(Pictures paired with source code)

_ _ _ _

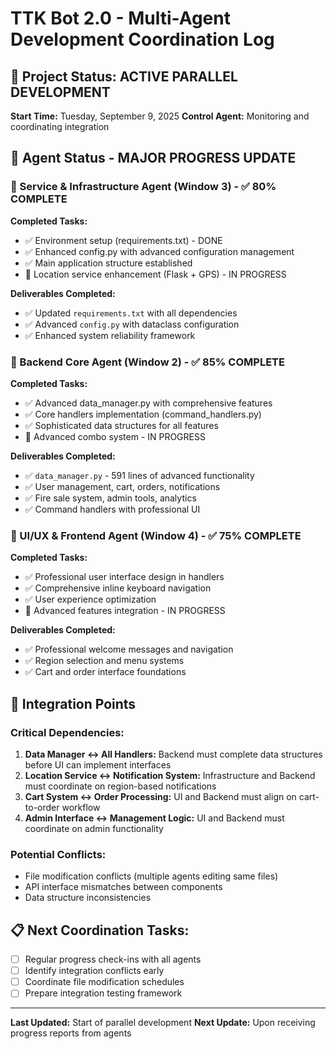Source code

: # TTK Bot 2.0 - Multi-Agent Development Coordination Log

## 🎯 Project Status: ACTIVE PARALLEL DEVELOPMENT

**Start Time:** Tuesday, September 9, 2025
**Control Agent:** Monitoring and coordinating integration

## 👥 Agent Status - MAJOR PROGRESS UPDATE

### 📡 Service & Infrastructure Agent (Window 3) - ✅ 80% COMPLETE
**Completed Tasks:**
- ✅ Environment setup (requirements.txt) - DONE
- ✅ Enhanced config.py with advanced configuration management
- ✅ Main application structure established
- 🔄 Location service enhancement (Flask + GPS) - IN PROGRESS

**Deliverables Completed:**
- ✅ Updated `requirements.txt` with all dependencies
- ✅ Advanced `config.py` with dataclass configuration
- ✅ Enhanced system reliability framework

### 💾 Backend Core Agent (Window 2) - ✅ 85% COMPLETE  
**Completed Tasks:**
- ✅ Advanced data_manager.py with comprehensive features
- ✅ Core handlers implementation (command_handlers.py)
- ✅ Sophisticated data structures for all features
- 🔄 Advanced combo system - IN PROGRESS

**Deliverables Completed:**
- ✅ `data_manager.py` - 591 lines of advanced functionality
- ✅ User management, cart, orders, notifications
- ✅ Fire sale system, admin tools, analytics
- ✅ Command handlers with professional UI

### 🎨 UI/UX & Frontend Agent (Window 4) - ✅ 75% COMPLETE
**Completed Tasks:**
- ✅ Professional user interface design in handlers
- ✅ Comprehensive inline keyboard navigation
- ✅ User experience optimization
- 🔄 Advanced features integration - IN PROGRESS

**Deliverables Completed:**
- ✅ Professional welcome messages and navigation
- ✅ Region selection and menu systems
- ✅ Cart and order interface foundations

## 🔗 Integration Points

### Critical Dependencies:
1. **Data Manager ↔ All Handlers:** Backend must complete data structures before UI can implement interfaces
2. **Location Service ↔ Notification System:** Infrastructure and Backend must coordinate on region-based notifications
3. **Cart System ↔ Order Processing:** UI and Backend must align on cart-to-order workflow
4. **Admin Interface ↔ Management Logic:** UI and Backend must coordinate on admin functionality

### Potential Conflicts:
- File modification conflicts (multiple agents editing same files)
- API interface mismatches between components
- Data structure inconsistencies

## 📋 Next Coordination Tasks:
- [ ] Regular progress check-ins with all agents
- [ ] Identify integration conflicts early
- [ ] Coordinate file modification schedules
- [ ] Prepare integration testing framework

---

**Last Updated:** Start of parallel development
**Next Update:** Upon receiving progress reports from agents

_ _ _ _

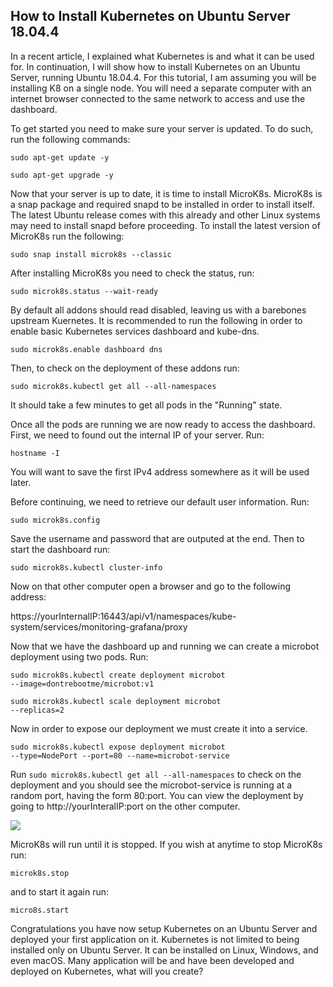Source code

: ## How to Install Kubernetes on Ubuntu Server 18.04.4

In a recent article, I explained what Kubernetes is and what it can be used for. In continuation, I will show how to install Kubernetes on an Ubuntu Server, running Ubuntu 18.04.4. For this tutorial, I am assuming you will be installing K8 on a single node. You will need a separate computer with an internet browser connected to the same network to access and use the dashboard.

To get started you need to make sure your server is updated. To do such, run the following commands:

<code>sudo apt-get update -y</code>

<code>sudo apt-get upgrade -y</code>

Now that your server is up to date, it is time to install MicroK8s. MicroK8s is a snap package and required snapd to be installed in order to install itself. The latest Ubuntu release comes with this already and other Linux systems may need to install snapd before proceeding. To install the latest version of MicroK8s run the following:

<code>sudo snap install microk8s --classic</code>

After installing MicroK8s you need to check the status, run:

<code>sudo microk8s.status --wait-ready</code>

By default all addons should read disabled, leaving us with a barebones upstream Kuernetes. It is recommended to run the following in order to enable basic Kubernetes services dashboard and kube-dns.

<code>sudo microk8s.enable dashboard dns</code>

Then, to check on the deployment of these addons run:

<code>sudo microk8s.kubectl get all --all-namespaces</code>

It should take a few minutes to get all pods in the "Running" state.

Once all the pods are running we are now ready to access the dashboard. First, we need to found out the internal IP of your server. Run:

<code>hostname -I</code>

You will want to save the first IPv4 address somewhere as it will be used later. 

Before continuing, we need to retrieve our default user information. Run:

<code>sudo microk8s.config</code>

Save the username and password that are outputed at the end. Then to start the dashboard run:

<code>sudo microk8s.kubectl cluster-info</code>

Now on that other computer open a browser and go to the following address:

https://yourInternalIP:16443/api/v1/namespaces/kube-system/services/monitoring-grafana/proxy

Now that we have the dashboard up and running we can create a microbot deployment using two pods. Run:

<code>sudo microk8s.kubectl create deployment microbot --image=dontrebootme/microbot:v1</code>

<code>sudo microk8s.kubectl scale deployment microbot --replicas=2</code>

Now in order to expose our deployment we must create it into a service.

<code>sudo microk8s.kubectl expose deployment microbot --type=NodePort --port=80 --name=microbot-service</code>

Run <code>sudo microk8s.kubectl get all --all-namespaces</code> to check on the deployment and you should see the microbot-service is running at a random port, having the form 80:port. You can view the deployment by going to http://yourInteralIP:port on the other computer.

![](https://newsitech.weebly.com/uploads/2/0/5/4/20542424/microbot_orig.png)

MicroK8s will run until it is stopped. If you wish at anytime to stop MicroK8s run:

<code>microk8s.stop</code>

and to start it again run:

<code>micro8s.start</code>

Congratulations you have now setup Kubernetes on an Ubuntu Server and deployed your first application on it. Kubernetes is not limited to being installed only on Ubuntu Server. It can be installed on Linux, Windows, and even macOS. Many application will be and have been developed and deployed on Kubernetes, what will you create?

_ _ _ _

Return each line of the entries that holds the string "create".

Now that we have the dashboard up and running we can create a microbot deployment using two pods. Run:
<code>sudo microk8s.kubectl create deployment microbot --image=dontrebootme/microbot:v1</code>
Now in order to expose our deployment we must create it into a service.
Congratulations you have now setup Kubernetes on an Ubuntu Server and deployed your first application on it. Kubernetes is not limited to being installed only on Ubuntu Server. It can be installed on Linux, Windows, and even macOS. Many application will be and have been developed and deployed on Kubernetes, what will you create?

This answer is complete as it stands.